[Plain-text document sources]
● ● ● ●

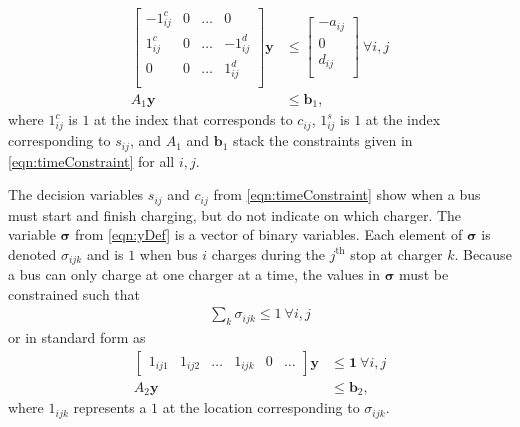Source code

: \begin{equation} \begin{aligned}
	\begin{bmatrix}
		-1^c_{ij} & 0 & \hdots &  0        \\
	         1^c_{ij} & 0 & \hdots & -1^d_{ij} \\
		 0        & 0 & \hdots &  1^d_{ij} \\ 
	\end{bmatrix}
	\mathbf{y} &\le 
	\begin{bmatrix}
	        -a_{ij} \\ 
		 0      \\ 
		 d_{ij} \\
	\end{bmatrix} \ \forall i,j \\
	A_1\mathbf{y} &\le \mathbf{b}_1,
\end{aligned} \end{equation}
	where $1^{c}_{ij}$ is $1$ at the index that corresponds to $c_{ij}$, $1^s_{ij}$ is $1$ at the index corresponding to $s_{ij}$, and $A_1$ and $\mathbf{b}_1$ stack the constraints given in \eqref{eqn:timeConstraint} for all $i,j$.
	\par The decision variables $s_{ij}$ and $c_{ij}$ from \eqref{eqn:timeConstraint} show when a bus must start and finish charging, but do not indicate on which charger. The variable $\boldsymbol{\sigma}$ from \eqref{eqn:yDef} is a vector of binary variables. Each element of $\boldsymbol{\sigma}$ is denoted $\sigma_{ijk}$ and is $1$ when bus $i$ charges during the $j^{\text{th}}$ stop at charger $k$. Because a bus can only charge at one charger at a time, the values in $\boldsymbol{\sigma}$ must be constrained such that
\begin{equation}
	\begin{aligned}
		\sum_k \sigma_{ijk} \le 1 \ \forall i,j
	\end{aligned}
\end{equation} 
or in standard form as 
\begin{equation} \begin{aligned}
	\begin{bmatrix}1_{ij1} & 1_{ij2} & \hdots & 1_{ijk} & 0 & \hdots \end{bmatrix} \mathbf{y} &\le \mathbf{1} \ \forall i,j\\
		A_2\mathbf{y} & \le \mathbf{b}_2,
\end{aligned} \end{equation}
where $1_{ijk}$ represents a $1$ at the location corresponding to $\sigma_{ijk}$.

● ● ● ●

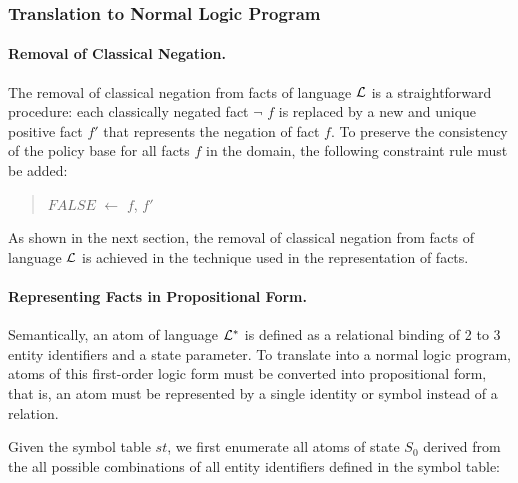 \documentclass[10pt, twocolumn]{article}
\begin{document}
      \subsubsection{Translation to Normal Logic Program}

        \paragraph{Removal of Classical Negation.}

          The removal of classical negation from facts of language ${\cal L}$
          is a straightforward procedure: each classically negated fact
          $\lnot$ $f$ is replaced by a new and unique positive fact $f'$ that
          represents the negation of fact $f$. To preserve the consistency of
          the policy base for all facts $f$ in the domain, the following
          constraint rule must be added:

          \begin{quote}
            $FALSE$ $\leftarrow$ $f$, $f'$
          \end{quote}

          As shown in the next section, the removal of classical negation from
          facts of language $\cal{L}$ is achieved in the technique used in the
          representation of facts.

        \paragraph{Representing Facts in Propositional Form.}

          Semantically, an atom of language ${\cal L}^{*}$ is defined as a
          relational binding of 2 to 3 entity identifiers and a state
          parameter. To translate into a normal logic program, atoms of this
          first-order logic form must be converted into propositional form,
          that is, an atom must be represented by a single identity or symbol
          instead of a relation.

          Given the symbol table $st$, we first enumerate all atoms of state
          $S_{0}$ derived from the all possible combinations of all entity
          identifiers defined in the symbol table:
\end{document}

● ● ● ●

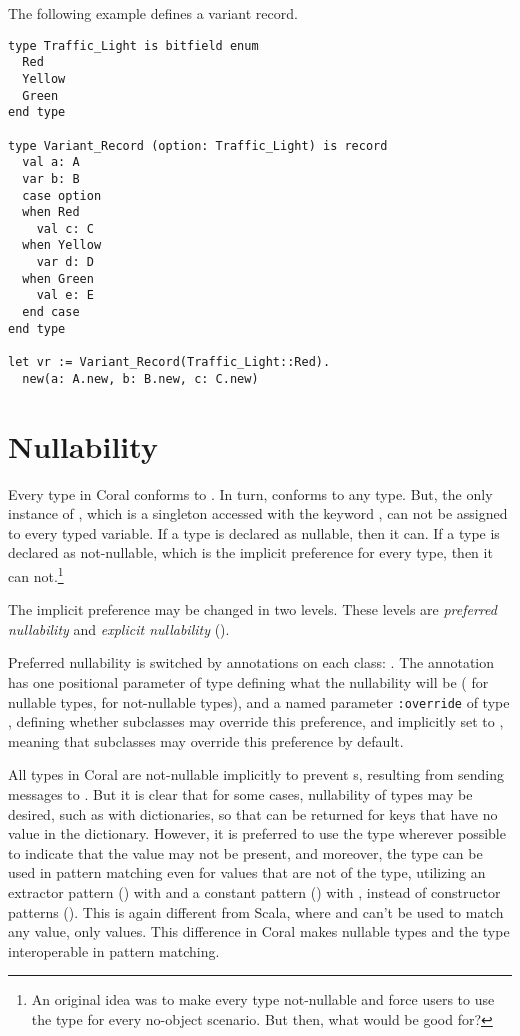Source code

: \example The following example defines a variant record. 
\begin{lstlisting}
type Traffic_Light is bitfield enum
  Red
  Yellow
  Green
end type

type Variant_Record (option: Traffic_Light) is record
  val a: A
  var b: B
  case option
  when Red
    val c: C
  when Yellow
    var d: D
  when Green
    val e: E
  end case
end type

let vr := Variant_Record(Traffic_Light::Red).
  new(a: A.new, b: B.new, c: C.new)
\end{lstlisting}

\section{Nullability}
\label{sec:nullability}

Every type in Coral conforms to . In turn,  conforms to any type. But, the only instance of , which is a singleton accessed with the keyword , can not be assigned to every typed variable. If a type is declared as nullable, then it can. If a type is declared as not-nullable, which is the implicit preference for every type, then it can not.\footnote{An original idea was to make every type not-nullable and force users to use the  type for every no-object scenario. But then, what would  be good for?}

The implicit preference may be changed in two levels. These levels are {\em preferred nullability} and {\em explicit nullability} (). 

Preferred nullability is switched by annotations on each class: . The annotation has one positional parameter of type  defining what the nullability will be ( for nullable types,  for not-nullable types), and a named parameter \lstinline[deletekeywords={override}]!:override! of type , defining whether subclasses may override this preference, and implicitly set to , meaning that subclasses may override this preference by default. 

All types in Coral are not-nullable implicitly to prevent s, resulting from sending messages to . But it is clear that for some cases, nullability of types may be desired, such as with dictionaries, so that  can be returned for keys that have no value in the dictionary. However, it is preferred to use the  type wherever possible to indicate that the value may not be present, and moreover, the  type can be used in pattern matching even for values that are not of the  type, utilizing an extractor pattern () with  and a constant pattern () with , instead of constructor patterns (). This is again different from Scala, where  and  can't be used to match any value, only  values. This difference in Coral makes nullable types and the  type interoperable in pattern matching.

● ● ● ●

Pull every line containing "timeConstraint" from the entries above and copy it.

Task solution »
	where $1^{c}_{ij}$ is $1$ at the index that corresponds to $c_{ij}$, $1^s_{ij}$ is $1$ at the index corresponding to $s_{ij}$, and $A_1$ and $\mathbf{b}_1$ stack the constraints given in \eqref{eqn:timeConstraint} for all $i,j$.
	\par The decision variables $s_{ij}$ and $c_{ij}$ from \eqref{eqn:timeConstraint} show when a bus must start and finish charging, but do not indicate on which charger. The variable $\boldsymbol{\sigma}$ from \eqref{eqn:yDef} is a vector of binary variables. Each element of $\boldsymbol{\sigma}$ is denoted $\sigma_{ijk}$ and is $1$ when bus $i$ charges during the $j^{\text{th}}$ stop at charger $k$. Because a bus can only charge at one charger at a time, the values in $\boldsymbol{\sigma}$ must be constrained such that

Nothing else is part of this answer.